Every entry below should be transcribed exactly; pictures stay out of the copy.

Stored items:
========
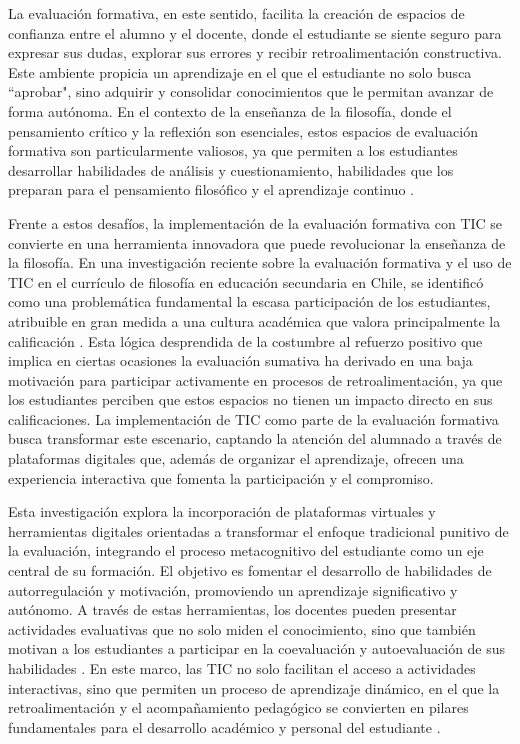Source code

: \documentclass[spanish]{textolivre}
\begin{document}
La evaluación formativa, en este sentido, facilita la creación de espacios de confianza entre el alumno y el docente, donde el estudiante se siente seguro para expresar sus dudas, explorar sus errores y recibir retroalimentación constructiva. Este ambiente propicia un aprendizaje en el que el estudiante no solo busca ``aprobar", sino adquirir y consolidar conocimientos que le permitan avanzar de forma autónoma. En el contexto de la enseñanza de la filosofía, donde el pensamiento crítico y la reflexión son esenciales, estos espacios de evaluación formativa son particularmente valiosos, ya que permiten a los estudiantes desarrollar habilidades de análisis y cuestionamiento, habilidades que los preparan para el pensamiento filosófico y el aprendizaje continuo \cite{galarza-salazar2021}.

Frente a estos desafíos, la implementación de la evaluación formativa con TIC se convierte en una herramienta innovadora que puede revolucionar la enseñanza de la filosofía. En una investigación reciente sobre la evaluación formativa y el uso de TIC en el currículo de filosofía en educación secundaria en Chile, se identificó como una problemática fundamental la escasa participación de los estudiantes, atribuible en gran medida a una cultura académica que valora principalmente la calificación \cite{lombardo-bertolini2024}. Esta lógica desprendida de la costumbre al refuerzo positivo que implica en ciertas ocasiones la evaluación sumativa ha derivado en una baja motivación para participar activamente en procesos de retroalimentación, ya que los estudiantes perciben que estos espacios no tienen un impacto directo en sus calificaciones. La implementación de TIC como parte de la evaluación formativa busca transformar este escenario, captando la atención del alumnado a través de plataformas digitales que, además de organizar el aprendizaje, ofrecen una experiencia interactiva que fomenta la participación y el compromiso.

Esta investigación explora la incorporación de plataformas virtuales y herramientas digitales orientadas a transformar el enfoque tradicional punitivo de la evaluación, integrando el proceso metacognitivo del estudiante como un eje central de su formación. El objetivo es fomentar el desarrollo de habilidades de autorregulación y motivación, promoviendo un aprendizaje significativo y autónomo. A través de estas herramientas, los docentes pueden presentar actividades evaluativas que no solo miden el conocimiento, sino que también motivan a los estudiantes a participar en la coevaluación y autoevaluación de sus habilidades \cite{mendoza2020}. En este marco, las TIC no solo facilitan el acceso a actividades interactivas, sino que permiten un proceso de aprendizaje dinámico, en el que la retroalimentación y el acompañamiento pedagógico se convierten en pilares fundamentales para el desarrollo académico y personal del estudiante \cite{lopez-pastor2011}.
\end{document}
========
Result of the exercise:
Source code

: \documentclass[spanish]{textolivre}
\begin{document}
La evaluación formativa, en este sentido, facilita la creación de espacios de confianza entre el alumno y el docente, donde el estudiante se siente seguro para expresar sus dudas, explorar sus errores y recibir retroalimentación constructiva. Este ambiente propicia un aprendizaje en el que el estudiante no solo busca ``aprobar", sino adquirir y consolidar conocimientos que le permitan avanzar de forma autónoma. En el contexto de la enseñanza de la filosofía, donde el pensamiento crítico y la reflexión son esenciales, estos espacios de evaluación formativa son particularmente valiosos, ya que permiten a los estudiantes desarrollar habilidades de análisis y cuestionamiento, habilidades que los preparan para el pensamiento filosófico y el aprendizaje continuo \cite{galarza-salazar2021}.

Frente a estos desafíos, la implementación de la evaluación formativa con TIC se convierte en una herramienta innovadora que puede revolucionar la enseñanza de la filosofía. En una investigación reciente sobre la evaluación formativa y el uso de TIC en el currículo de filosofía en educación secundaria en Chile, se identificó como una problemática fundamental la escasa participación de los estudiantes, atribuible en gran medida a una cultura académica que valora principalmente la calificación \cite{lombardo-bertolini2024}. Esta lógica desprendida de la costumbre al refuerzo positivo que implica en ciertas ocasiones la evaluación sumativa ha derivado en una baja motivación para participar activamente en procesos de retroalimentación, ya que los estudiantes perciben que estos espacios no tienen un impacto directo en sus calificaciones. La implementación de TIC como parte de la evaluación formativa busca transformar este escenario, captando la atención del alumnado a través de plataformas digitales que, además de organizar el aprendizaje, ofrecen una experiencia interactiva que fomenta la participación y el compromiso.

Esta investigación explora la incorporación de plataformas virtuales y herramientas digitales orientadas a transformar el enfoque tradicional punitivo de la evaluación, integrando el proceso metacognitivo del estudiante como un eje central de su formación. El objetivo es fomentar el desarrollo de habilidades de autorregulación y motivación, promoviendo un aprendizaje significativo y autónomo. A través de estas herramientas, los docentes pueden presentar actividades evaluativas que no solo miden el conocimiento, sino que también motivan a los estudiantes a participar en la coevaluación y autoevaluación de sus habilidades \cite{mendoza2020}. En este marco, las TIC no solo facilitan el acceso a actividades interactivas, sino que permiten un proceso de aprendizaje dinámico, en el que la retroalimentación y el acompañamiento pedagógico se convierten en pilares fundamentales para el desarrollo académico y personal del estudiante \cite{lopez-pastor2011}.
\end{document}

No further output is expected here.